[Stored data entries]
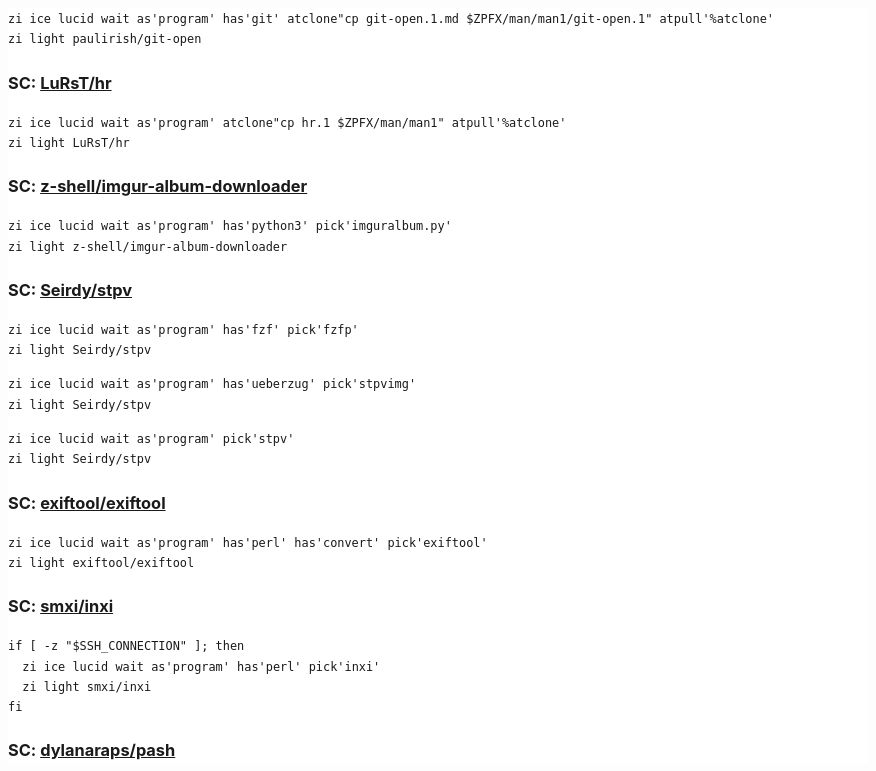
 ```shell showLineNumbers
zi ice lucid wait as'program' has'git' atclone"cp git-open.1.md $ZPFX/man/man1/git-open.1" atpull'%atclone'
zi light paulirish/git-open
```

### SC: [LuRsT/hr](https://github.com/LuRsT/hr)

```shell showLineNumbers
zi ice lucid wait as'program' atclone"cp hr.1 $ZPFX/man/man1" atpull'%atclone'
zi light LuRsT/hr
```

### SC: [z-shell/imgur-album-downloader](https://github.com/z-shell/imgur-album-downloader)

```shell showLineNumbers
zi ice lucid wait as'program' has'python3' pick'imguralbum.py'
zi light z-shell/imgur-album-downloader
```

### SC: [Seirdy/stpv](https://github.com/Seirdy/stpv)

```shell showLineNumbers
zi ice lucid wait as'program' has'fzf' pick'fzfp'
zi light Seirdy/stpv
```

```shell showLineNumbers
zi ice lucid wait as'program' has'ueberzug' pick'stpvimg'
zi light Seirdy/stpv
```

```shell showLineNumbers
zi ice lucid wait as'program' pick'stpv'
zi light Seirdy/stpv
```

### SC: [exiftool/exiftool](https://github.com/exiftool/exiftool)

```shell showLineNumbers
zi ice lucid wait as'program' has'perl' has'convert' pick'exiftool'
zi light exiftool/exiftool
```

### SC: [smxi/inxi](https://github.com/smxi/inxi)

```shell showLineNumbers
if [ -z "$SSH_CONNECTION" ]; then
  zi ice lucid wait as'program' has'perl' pick'inxi'
  zi light smxi/inxi
fi
```

### SC: [dylanaraps/pash](https://github.com/dylanaraps/pash)


[1]: https://github.com/junegunn/fzf
[2]: https://github.com/sharkdp/fd
[3]: https://github.com/sharkdp/bat
[4]: https://github.com/sharkdp/exa
[5]: https://github.com/dandavison/delta
[6]: https://github.com/denisidoro/navi
[7]: https://github.com/sharkdp/hexyl
[8]: https://github.com/sharkdp/hyperfine
[9]: https://github.com/sharkdp/vivid
[10]: https://github.com/docker/compose
[11]: https://github.com/neovim/neovim
[12]: https://github.com/direnv/direnv
[13]: https://github.com/mvdan/sh
[14]: https://github.com/Peltoche/lsd
[15]: https://github.com/b4b4r07/gotcha
[16]: https://github.com/zdharma/revolver
[100]: /docs/getting_started/overview/#about-asprogram
[101]: /docs/getting_started/overview/#turbo--lucid
[102]: /docs/guides/syntax/for
[103]: /docs/guides/syntax/common#the-make-syntax
[104]: /docs/guides/syntax/ice
[105]: /docs/guides/syntax/ice-modifiers
[106]: /docs/guides/syntax/common#compiling-programs
[107]: /docs/guides/customization#customizing-paths
[108]: /ecosystem/annexes/bin-gem-node#the-ice-modifiers-provided-by-the-annex
[ytdl-org/youtube-dl]: https://github.com/ytdl-org/youtube-dl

- **WHAT TO DO**: Write out each entry word for word, images excluded.

- **SOLUTION FOR THIS PROBLEM**:
 ```shell showLineNumbers
zi ice lucid wait as'program' has'git' atclone"cp git-open.1.md $ZPFX/man/man1/git-open.1" atpull'%atclone'
zi light paulirish/git-open
```

### SC: [LuRsT/hr](https://github.com/LuRsT/hr)

```shell showLineNumbers
zi ice lucid wait as'program' atclone"cp hr.1 $ZPFX/man/man1" atpull'%atclone'
zi light LuRsT/hr
```

### SC: [z-shell/imgur-album-downloader](https://github.com/z-shell/imgur-album-downloader)

```shell showLineNumbers
zi ice lucid wait as'program' has'python3' pick'imguralbum.py'
zi light z-shell/imgur-album-downloader
```

### SC: [Seirdy/stpv](https://github.com/Seirdy/stpv)

```shell showLineNumbers
zi ice lucid wait as'program' has'fzf' pick'fzfp'
zi light Seirdy/stpv
```

```shell showLineNumbers
zi ice lucid wait as'program' has'ueberzug' pick'stpvimg'
zi light Seirdy/stpv
```

```shell showLineNumbers
zi ice lucid wait as'program' pick'stpv'
zi light Seirdy/stpv
```

### SC: [exiftool/exiftool](https://github.com/exiftool/exiftool)

```shell showLineNumbers
zi ice lucid wait as'program' has'perl' has'convert' pick'exiftool'
zi light exiftool/exiftool
```

### SC: [smxi/inxi](https://github.com/smxi/inxi)

```shell showLineNumbers
if [ -z "$SSH_CONNECTION" ]; then
  zi ice lucid wait as'program' has'perl' pick'inxi'
  zi light smxi/inxi
fi
```

### SC: [dylanaraps/pash](https://github.com/dylanaraps/pash)


[1]: https://github.com/junegunn/fzf
[2]: https://github.com/sharkdp/fd
[3]: https://github.com/sharkdp/bat
[4]: https://github.com/sharkdp/exa
[5]: https://github.com/dandavison/delta
[6]: https://github.com/denisidoro/navi
[7]: https://github.com/sharkdp/hexyl
[8]: https://github.com/sharkdp/hyperfine
[9]: https://github.com/sharkdp/vivid
[10]: https://github.com/docker/compose
[11]: https://github.com/neovim/neovim
[12]: https://github.com/direnv/direnv
[13]: https://github.com/mvdan/sh
[14]: https://github.com/Peltoche/lsd
[15]: https://github.com/b4b4r07/gotcha
[16]: https://github.com/zdharma/revolver
[100]: /docs/getting_started/overview/#about-asprogram
[101]: /docs/getting_started/overview/#turbo--lucid
[102]: /docs/guides/syntax/for
[103]: /docs/guides/syntax/common#the-make-syntax
[104]: /docs/guides/syntax/ice
[105]: /docs/guides/syntax/ice-modifiers
[106]: /docs/guides/syntax/common#compiling-programs
[107]: /docs/guides/customization#customizing-paths
[108]: /ecosystem/annexes/bin-gem-node#the-ice-modifiers-provided-by-the-annex
[ytdl-org/youtube-dl]: https://github.com/ytdl-org/youtube-dl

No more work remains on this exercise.